New Delhi, Feb 27, 2025

Tax deductions are typically available based on each co-borrower's ownership share in the property and their individual contributions toward loan repayment

Taking a joint home loan is a common practice among individuals looking to purchase a property. This approach not only helps in sharing the financial burden but also offers significant tax benefits under the Income Tax Act. But what if one of the co-borrowers loses job? Can you still claim full tax benefits on a joint home loan? Let us explore how tax benefits can be maximised even in such challenging situations.

Co-borrowing does not necessarily mean co-ownership and hence while a co-borrower is responsible for liabilities taken for purchase of house but may not be co-owner of the house unless the agreement between the parties show that there is co-ownership.

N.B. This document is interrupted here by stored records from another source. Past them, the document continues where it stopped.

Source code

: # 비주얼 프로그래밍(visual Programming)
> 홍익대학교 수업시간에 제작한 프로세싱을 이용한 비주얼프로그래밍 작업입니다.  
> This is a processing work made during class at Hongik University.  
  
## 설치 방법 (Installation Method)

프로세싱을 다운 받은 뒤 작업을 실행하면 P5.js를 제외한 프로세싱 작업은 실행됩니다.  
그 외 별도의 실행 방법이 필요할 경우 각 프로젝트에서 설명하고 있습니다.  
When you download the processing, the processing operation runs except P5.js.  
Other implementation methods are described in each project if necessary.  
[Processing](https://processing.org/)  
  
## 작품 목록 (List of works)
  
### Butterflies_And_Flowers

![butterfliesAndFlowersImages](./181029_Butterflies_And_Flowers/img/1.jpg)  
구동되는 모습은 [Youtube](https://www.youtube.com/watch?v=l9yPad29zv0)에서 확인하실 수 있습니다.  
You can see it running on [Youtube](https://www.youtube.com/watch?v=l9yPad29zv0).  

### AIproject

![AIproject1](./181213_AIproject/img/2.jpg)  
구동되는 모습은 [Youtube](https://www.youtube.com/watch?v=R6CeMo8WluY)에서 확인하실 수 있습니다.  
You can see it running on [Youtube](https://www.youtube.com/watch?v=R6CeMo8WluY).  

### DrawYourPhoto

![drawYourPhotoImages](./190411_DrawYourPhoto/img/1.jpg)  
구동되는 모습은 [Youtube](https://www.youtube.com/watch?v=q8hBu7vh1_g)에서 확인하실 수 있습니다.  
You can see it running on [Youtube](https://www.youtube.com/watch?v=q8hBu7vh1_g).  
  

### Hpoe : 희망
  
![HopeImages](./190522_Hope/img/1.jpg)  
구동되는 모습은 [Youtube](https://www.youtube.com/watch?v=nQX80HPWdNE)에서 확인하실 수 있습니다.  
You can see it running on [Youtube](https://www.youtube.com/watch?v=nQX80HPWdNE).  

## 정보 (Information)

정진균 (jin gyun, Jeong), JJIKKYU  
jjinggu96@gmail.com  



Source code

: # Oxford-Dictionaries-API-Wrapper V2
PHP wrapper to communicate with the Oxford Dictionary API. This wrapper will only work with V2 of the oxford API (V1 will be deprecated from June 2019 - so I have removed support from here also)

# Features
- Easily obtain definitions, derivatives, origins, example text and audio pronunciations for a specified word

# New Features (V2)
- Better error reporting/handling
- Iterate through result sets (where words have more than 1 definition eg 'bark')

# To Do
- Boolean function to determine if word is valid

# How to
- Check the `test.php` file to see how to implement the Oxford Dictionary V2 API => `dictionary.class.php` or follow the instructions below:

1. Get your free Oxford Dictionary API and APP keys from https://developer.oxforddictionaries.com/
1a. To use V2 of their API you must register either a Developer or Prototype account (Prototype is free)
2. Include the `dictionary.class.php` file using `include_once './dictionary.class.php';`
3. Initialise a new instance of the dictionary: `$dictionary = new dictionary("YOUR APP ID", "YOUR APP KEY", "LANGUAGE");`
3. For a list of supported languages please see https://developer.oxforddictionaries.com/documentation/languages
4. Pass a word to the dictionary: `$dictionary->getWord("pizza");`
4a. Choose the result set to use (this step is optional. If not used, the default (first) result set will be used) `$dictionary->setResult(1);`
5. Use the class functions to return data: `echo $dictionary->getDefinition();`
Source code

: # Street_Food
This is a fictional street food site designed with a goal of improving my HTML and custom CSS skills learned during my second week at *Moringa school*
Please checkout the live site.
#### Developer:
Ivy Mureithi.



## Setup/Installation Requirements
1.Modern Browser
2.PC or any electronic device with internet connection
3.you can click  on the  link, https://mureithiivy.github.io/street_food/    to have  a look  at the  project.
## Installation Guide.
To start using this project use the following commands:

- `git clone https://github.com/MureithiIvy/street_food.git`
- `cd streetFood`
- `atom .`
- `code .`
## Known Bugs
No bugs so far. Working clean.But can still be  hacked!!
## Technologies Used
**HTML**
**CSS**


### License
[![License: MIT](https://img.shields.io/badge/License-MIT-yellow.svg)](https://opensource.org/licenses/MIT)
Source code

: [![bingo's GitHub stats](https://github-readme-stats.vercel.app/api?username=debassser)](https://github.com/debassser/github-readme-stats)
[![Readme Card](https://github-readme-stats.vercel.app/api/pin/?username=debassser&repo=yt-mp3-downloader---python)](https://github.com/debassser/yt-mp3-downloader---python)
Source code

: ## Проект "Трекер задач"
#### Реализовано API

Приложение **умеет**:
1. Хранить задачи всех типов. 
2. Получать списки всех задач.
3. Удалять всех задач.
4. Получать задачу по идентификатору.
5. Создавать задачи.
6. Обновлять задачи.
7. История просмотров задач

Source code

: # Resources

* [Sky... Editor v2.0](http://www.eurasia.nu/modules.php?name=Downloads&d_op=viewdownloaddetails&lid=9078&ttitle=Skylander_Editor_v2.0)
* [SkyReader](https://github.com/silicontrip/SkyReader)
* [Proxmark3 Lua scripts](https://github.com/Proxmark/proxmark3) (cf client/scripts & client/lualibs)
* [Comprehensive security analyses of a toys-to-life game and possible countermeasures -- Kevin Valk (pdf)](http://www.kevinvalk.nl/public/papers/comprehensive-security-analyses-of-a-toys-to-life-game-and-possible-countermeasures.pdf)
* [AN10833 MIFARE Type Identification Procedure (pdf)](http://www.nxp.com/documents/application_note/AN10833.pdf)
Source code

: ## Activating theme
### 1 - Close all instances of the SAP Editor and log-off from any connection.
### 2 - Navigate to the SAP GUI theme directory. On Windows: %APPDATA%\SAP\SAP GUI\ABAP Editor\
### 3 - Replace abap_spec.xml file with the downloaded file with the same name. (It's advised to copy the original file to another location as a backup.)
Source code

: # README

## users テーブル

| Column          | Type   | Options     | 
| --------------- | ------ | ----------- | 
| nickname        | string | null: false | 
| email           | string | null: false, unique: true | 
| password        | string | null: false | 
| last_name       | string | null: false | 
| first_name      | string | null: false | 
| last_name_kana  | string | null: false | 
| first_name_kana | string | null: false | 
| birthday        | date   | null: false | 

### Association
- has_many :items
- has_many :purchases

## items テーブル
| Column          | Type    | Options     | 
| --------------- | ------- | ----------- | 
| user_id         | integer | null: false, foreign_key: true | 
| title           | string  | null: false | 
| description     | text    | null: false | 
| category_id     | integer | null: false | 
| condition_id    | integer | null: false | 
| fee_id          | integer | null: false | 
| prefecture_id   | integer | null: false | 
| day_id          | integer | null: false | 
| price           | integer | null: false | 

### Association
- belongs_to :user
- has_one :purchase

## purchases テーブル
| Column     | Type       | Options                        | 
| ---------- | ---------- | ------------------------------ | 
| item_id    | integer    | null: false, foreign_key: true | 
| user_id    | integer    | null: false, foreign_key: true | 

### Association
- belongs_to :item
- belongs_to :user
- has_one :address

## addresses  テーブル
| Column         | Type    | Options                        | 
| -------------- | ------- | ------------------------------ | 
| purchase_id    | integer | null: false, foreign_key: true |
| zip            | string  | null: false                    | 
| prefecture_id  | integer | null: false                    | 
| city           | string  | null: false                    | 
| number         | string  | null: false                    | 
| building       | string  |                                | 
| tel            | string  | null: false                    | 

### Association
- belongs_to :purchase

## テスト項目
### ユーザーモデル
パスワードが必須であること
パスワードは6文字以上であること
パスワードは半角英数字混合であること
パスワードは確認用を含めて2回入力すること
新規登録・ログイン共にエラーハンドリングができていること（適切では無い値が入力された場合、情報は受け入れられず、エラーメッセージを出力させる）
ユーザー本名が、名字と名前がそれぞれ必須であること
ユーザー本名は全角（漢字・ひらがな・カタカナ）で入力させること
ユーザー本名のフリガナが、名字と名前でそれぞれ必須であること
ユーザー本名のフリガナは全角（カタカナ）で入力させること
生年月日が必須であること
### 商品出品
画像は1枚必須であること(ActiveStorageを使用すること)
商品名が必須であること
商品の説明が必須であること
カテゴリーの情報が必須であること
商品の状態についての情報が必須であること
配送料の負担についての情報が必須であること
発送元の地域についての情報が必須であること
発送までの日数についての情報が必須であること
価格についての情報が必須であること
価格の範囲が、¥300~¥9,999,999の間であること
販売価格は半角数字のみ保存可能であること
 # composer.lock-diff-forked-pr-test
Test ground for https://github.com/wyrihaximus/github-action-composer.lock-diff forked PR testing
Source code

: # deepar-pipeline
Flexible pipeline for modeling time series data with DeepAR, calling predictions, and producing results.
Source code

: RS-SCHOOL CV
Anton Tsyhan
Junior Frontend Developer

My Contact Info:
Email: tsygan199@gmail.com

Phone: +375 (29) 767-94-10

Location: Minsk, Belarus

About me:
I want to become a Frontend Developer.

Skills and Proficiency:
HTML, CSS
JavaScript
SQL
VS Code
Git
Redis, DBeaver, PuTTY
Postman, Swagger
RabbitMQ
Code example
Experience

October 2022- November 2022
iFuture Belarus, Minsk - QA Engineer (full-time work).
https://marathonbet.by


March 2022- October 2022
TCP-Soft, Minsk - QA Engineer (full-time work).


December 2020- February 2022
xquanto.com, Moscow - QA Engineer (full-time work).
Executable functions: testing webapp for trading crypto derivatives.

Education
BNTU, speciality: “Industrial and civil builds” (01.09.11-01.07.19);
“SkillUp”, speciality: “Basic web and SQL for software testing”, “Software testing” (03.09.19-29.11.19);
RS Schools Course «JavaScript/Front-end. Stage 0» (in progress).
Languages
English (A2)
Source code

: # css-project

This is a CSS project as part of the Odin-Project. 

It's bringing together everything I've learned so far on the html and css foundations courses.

“In the given situation where 100 per cent of the income from house property is reflected in the tax return of individual but to enhance the capability to borrow, there are co-applicants or co-borrower, the instalments paid by the co-applicant or co-borrower is in nature of loan extended to the 100 per cent owner and hence such co-applicant/co-borrower cannot claim any tax benefit under section 80C of the Income Tax Act. Consequently, in case of co-ownership cum co-borrowing, only share of repayment which is linked to one’s share in property is entitled to be claimed by way of deduction,” said Sandeep Shah, partner Cignas.

Illustration: 

  A B  
Co-owner Yes No B cannot claim any tax benefit even though B may be co-borrower/co-applicant
Co-owner/ co-borrower 25% 75% A can claim only 25% of the loan amount even though due to failure of B, A has paid 100% of the instalment or vice versa.

 
For self-occupied properties, a deduction of up to Rs 2 lakhs can be claimed for interest paid on a housing loan when calculating income under the head “house property”. This typically results in a loss from such property, as no income is generated from it. There is no limit on the number of individuals who can participate in the loan, provided it is demonstrated that the total interest claimed as deduction does not exceed the actual interest paid.

“For instance, if three individuals are co-borrowers on a housing loan, each can claim the benefit of up to Rs 2 lakhs of interest. The eligibility for this deduction is not affected by the employment status of the borrowers. Therefore, even if a borrower leaves their job to start a business or retires, they can continue to report the loss from the housing property due to the interest paid, and claim the benefit of set-off from other income heads, as per the law,” said Rajarshi Dasgupta, executive director -Tax, AQUILAW

Strategies to maximise tax benefits

To maximise tax benefits, it is crucial to maintain detailed records of loan repayments and ensure that both co-borrowers are co-owners of the property. This is because tax benefits are only available to co-owners who have a share in the property.

Documentation: Ensure that the loan documents clearly state the ownership percentage of each co-owner. This will help in determining the proportion of tax benefits each can claim.

Proportionate claim: Each co-borrower should claim tax benefits based on their share of the loan repayment.

Tax planning: Consider consulting a tax advisor to optimise tax planning. They can help in structuring the loan repayment and ownership shares to maximize tax deductions.